En 1781, le mari et le père de Mme de La Fite décèdent, ne lui laissant qu’une pension de veuve et un héritage modiques. Elle décide alors de chercher en Angleterre un emploi digne de ses talents, comme Mme Leprince de Beaumont l’avait fait trente ans avant elle. Recommandée par son ami, le physicien et géologue suisse Jean-André Deluc, lecteur de la reine Charlotte, Mme de La Fite est nommée elle-même lectrice de la reine et gouvernante des princesses pour l’allemand et le français. Elle est accompagnée de sa fille Élise, âgée de onze ans, mais pas de son fils. Élise poursuivra en Angleterre une correspondance avec son amie la Princesse Louise de Prusse, qui fourmille d’informations sur la façon dont les idées pédagogiques de Madame de La Fite sont mises en pratique. À Windsor, cette dernière est également chargée de seconder Sarah Trimmer dans les écoles charitables de la reine, s’associant ainsi à une figure marquante de l’éducation et de la littérature de jeunesse anglaise.

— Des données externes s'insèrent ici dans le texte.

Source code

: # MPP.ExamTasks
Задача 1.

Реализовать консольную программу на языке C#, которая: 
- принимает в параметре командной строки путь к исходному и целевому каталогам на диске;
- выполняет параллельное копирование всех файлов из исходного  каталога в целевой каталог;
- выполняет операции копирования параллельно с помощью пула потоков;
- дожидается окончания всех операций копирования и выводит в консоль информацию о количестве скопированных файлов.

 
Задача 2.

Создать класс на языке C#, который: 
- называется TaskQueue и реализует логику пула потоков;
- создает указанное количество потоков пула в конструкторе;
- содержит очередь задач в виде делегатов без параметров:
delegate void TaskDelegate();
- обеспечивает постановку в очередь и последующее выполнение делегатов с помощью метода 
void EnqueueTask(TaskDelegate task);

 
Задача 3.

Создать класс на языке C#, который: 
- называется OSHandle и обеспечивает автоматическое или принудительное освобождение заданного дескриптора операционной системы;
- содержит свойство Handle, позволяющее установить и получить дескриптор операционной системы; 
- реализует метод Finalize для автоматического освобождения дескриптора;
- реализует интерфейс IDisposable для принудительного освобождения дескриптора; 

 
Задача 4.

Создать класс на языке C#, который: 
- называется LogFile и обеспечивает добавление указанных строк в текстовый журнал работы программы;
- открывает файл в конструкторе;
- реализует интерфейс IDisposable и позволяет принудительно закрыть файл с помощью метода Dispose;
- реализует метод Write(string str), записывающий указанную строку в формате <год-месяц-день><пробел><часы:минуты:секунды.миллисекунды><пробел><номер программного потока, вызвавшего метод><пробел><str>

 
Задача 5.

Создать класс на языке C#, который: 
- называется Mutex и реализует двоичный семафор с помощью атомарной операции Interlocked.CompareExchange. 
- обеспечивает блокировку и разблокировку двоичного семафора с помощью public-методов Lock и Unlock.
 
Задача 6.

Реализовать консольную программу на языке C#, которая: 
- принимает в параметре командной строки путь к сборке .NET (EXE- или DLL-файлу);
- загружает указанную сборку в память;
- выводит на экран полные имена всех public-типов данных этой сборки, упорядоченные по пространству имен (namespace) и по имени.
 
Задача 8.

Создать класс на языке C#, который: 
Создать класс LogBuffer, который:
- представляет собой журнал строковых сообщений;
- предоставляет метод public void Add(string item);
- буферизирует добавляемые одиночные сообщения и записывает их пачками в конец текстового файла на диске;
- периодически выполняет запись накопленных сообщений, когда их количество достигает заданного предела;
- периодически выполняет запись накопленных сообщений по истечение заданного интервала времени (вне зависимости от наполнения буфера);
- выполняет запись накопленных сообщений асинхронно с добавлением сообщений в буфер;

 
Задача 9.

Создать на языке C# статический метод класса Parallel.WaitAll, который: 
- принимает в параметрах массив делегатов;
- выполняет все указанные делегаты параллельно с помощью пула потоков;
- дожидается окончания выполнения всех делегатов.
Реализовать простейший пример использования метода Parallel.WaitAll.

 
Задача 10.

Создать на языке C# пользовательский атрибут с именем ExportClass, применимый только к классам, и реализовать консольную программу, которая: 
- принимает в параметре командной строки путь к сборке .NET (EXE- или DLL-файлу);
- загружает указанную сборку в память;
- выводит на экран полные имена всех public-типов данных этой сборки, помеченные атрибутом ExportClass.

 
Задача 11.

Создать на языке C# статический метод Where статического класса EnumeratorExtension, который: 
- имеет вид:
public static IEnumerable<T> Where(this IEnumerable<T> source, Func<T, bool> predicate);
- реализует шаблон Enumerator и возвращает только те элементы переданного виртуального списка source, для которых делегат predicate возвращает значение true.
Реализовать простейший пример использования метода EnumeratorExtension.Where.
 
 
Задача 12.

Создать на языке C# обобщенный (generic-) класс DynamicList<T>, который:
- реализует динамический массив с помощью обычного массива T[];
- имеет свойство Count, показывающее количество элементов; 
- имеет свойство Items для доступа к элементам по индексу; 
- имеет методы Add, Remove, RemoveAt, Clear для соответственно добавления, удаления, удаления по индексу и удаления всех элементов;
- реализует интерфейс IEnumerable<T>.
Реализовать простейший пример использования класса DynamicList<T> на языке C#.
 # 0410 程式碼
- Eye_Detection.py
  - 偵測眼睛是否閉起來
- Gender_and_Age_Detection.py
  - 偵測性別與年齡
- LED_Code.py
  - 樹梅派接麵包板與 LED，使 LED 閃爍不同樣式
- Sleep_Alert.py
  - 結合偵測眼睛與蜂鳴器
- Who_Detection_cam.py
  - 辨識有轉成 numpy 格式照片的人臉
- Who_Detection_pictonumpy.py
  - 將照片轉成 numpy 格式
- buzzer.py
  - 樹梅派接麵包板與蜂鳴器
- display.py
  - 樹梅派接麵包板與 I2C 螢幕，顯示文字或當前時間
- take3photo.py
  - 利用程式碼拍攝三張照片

Mme de La Fite cultive les contacts et l’amitié d’écrivains en vue. Elle rencontre Berquin à Londres en 1783. Sa position d’éducatrice princière autorise bientôt un rapprochement avec Mme de Genlis qui, l’année précédente, avait été nommée « gouverneur » des enfants de la famille d’Orléans. Les deux femmes entretiennent des rapports d’estime littéraire dont témoignent leurs ouvrages respectifs. En 1785, Mme de la Fite parvient à introduire Mme de Genlis auprès de la reine. Par la suite, celle-ci aidera Mme de La Fite à publier Eugénie et ses élèves (1787), écrit à l’intention de l’une des princesses royales. En 1786, Mme de La Fite rencontre également à Londres son amie Sophie von La Roche. La scène a été dépeinte dans une des lettres de Frances Burney qui, elle, ne manifeste que peu de sympathie à l’égard de Mme de La Fite. Encore en pleine activité, continuant à écrire et traduire, Mme de La Fite meurt en novembre 1794 dans le quartier résidentiel de Pimlico à Londres, où elle bénéficiait d’un logement aussi bien qu’à Windsor.
Après sa mort, ses propres ouvrages seront traduits. En France, sa postérité la place au même rang que Mesdames Leprince de Beaumont ou de Genlis, ces grandes gouvernantes de l’élite aristocratique ou royale connues pour l’influence de leur œuvre pédagogique et littéraire. La particularité de Mme de La Fite, protestante française née en Allemagne, ayant vécu dans les Pays-Bas puis en Angleterre, est aussi d’avoir œuvré activement en tant que « passeuse » culturelle, illustrant les transferts multiples qui parcourent le monde des Lumières.